Tradisi Tahlil Kaum Aktivis Memancang Batu Nisan Abadi Agus Lenon Tepat 40 Hari Dalam Bentuk Buku



Oleh: Jacob Ereste 


Aku senang batu nisan abadi almarhum Agus Lenon sudah terpancang dalam bentuk buku tepat pada 40 hari mengenang kepergiannya. 

Pemancangan batu nisan keabadian berwujud buku ini merupakan lompatan budaya cara berpikir dan bertindak revolusioner, namun tetap memaknai nilai sakral tahlilan yang tidak bisa diabaikan. Tradisi kalangan aktivis dan kaum pergerakan serupa ini sungguh mengembirakan, bukan saja telah melakukan lompatan bidaya, tetapi juga telah menjawab kekecewaan dari langkah lambat membukukan sosok aktivis dan kaum pergerakan sebelumnya yang telah mendahului bersemayam di sorga. 

 Gagasan menjadikan tradisi tahlil dengan membuat batu nisan untuk sosok aktivis dan kaum pergerakan dalam bentuk buku (baca ; Sosok Kang Agus Yang Tidak Mungkin Aku Lupakan, halaman 163 Yayasan Budaya Guntur, 2020) sudah terjawab. 

Kekecewaan itu ikhwalnya beranjak dari protes terpendam ketika ada pemikiran untuk memakamkan kawan sesama aktivis atau kaum pergerakan di makam super mewah. Pilihan sikap seperti itu jelas bertolak belakang dengan prinsip kesederhanaan secara umum bagi para aktivis dan kaum pergerakan. 

 Budaya tahlil (40 hari) wafatnya seorang sahabat bagi kalangan aktivis dengan menadai terbitnya buku khusus yang mengguratkan kesan semasa almarhum, dapat dipaham sebagai lompatan budaya serta cara berpikir dan bersikap bagi kalangan aktivis dan kaum pergerakan dalam perspektif budaya. Sesederhana apapun kesan itu, essensinya mengekspresikan kesaksian yang jujur, karena memang itulah bagian dari do'a untuk kita yang kelak pun akan menuju ke liang lahat juga. Dan semua orang tak perlu.menyanggah atau pun berkelit, karena saatnya giliran itu pun akan tiba juga.

 Agaknya, demikianlah wujud komitmen yang tidak terucap dari setiap orang yang pernah intens dan karib bersana almarhum. Diam-diam guratan kesan itu terukir dalam 200 lebih halaman buku ini yang ditulis oleh hampir lebih dari seratus penulis dengan kesannya masing-masing. 

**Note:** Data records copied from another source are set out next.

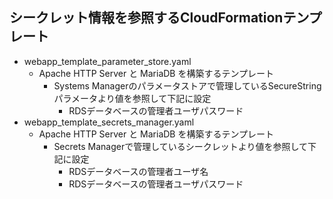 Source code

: ## シークレット情報を参照するCloudFormationテンプレート
- webapp_template_parameter_store.yaml
  - Apache HTTP Server と MariaDB を構築するテンプレート
    - Systems Managerのパラメータストアで管理しているSecureStringパラメータより値を参照して下記に設定
      - RDSデータベースの管理者ユーザパスワード
- webapp_template_secrets_manager.yaml
  - Apache HTTP Server と MariaDB を構築するテンプレート
    - Secrets Managerで管理しているシークレットより値を参照して下記に設定
      - RDSデータベースの管理者ユーザ名
      - RDSデータベースの管理者ユーザパスワード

Mungkin saja jumlah penulis yang hendak mengguratkan kesannya bisa lebih banyak lagi jika saja Isti Nugroho sebagai pelaksana gagasan mau menyisir sejumlah rekan-rekan almarhum lainnya. Setidaknya kelak andai saja hendak dicetak ulang misalnya pada khaul seratus hari kepergian almarhum, bisa saja lebih dilengkapi lagi biar lebih lengkap dan sempurna. Idealnya memang, kalau pun buku guratan kenangan dari rekan-rekan almarhum ini tidak cukup memadai untuk mengingat guna menjaga nyala api perjuangan yang telah dilakukan agar bisa diteruskan oleh generasi berikutnya, toh kesaksian perlu diberikan untuk seorang kawan yang pernah bersama kita. Setidaknya, Agus Lenon sungguh terkesan seperti profil Tan Malaka yang selalu tampil sederhana dalam imajinasi saya. 

Bagiku pun dia lebih dari seorang Jurnalis yang tidak perduli untuk dikenal oleh orang banyak. Namun terkesan dari kesadarannya sangat sadar untuk lebih mengenal banyak orang. "Itu sebabnya ketika kami  berjumpa pertama di Surabaya pada Forum yang diselenggarakan Anak-anak Arek Suroboyo -- Kacik dkk'-- bersama sejumlah aktivis kota Pahlawan dan sekitarnya itu, dia seperti sudah lebih jauh mengenalku. Keyakinan ini, bukan karena aku sudah malang melintang lewat dunia tulis menulis dan kiprah bersama seniman sejak mahasiswa di Yogyakarta. Agaknya begitulah keistimewaan Agus Lenon memiliki kemampuam merambah ragam lapisan masyarakat (Jacob Ereste, Matapers Indonesia.Com). 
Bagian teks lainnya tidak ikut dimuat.